The Office of Student Advocacy hosted an open discussion Tuesday, Sept. 20 for students to share their opinions about safe spaces and the freedom of speech.
The discussion — “Safe Spaces vs. Free Speech: Living the Owl Creed with Civility” — was part of Kennesaw State University’s celebration of Constitution Week, commemorating the signing of the U.S. Constitution on Sept. 17, 1787.
The University of Chicago recently sent a letter to its incoming freshmen, informing them that the university does not offer safe spaces or trigger warnings. This has garnered national attention and sparked a dialogue about the importance of both.

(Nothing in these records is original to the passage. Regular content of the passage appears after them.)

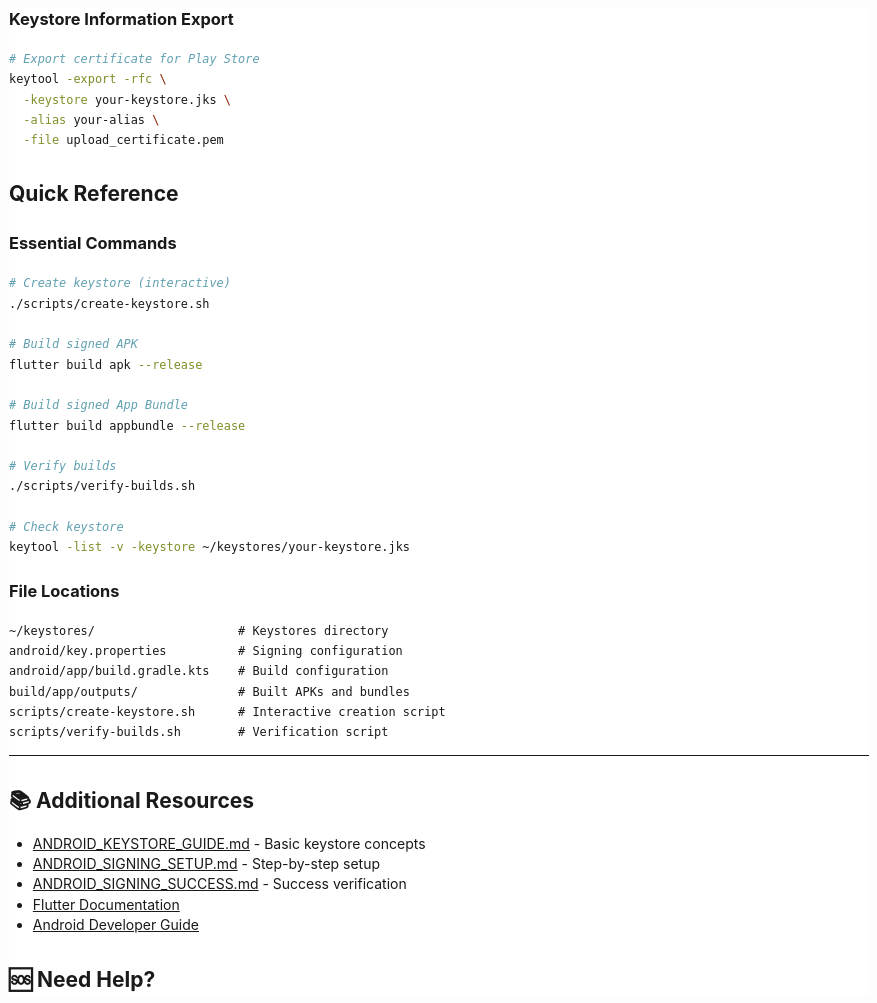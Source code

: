 ### Keystore Information Export
```bash
# Export certificate for Play Store
keytool -export -rfc \
  -keystore your-keystore.jks \
  -alias your-alias \
  -file upload_certificate.pem
```

## Quick Reference

### Essential Commands
```bash
# Create keystore (interactive)
./scripts/create-keystore.sh

# Build signed APK
flutter build apk --release

# Build signed App Bundle
flutter build appbundle --release

# Verify builds
./scripts/verify-builds.sh

# Check keystore
keytool -list -v -keystore ~/keystores/your-keystore.jks
```

### File Locations
```
~/keystores/                    # Keystores directory
android/key.properties          # Signing configuration
android/app/build.gradle.kts    # Build configuration
build/app/outputs/              # Built APKs and bundles
scripts/create-keystore.sh      # Interactive creation script
scripts/verify-builds.sh        # Verification script
```

---

## 📚 Additional Resources

- [ANDROID_KEYSTORE_GUIDE.md](ANDROID_KEYSTORE_GUIDE.md) - Basic keystore concepts
- [ANDROID_SIGNING_SETUP.md](ANDROID_SIGNING_SETUP.md) - Step-by-step setup
- [ANDROID_SIGNING_SUCCESS.md](ANDROID_SIGNING_SUCCESS.md) - Success verification
- [Flutter Documentation](https://docs.flutter.dev/deployment/android#signing-the-app)
- [Android Developer Guide](https://developer.android.com/studio/publish/app-signing)

## 🆘 Need Help?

Nicole Phillips, the associate director of Student Advocacy, moderated the event. She said that, although both safe spaces and freedom of speech strive for the common goal of giving individuals a voice, the forums they use to achieve this goal are very different.
“Whereas free speech as we have come to know it is unfettered and unlimited,” she said, “safe space tends to be a more facilitated space for people to be able to have a dialogue about differences, about society, that would preserve as much respect as possible.”
Dean of Students Michael Sanseviro, another moderator, added that neither the Constitution nor the Supreme Court protects an understanding of free speech that allows individuals to say anything that comes to mind. He clarified, though, that safe spaces do not guarantee students will never be offended in the campus environment.
“I know from my own undergraduate experiences that it was because I was in classes where I got highly offended that I learned so much and grew so much,” Sanseviro said.
Students also weighed in on the issue, many voicing concerns that campus safe spaces may ill-equip students for a workforce where such guarantees are not made.
“University is a bit of a protective bubble, but ultimately it has to get you ready for the next step,” said Rick Zabell, an undeclared senior.
Phillips, one of the moderators, concluded the discussion by introducing the Owl Creed, a student-drafted list of standards for academic and personal excellence that emphasizes respect for diversity. She hopes students will not just become acquainted with the creed at convocation but will think about it as a way of life.
The event attracted three students and two faculty members, despite expecting at least 50 attendees. Both Phillips and Sanseviro agreed that the low turnout does not reflect on student interest in either the safe space debate or Constitution Week.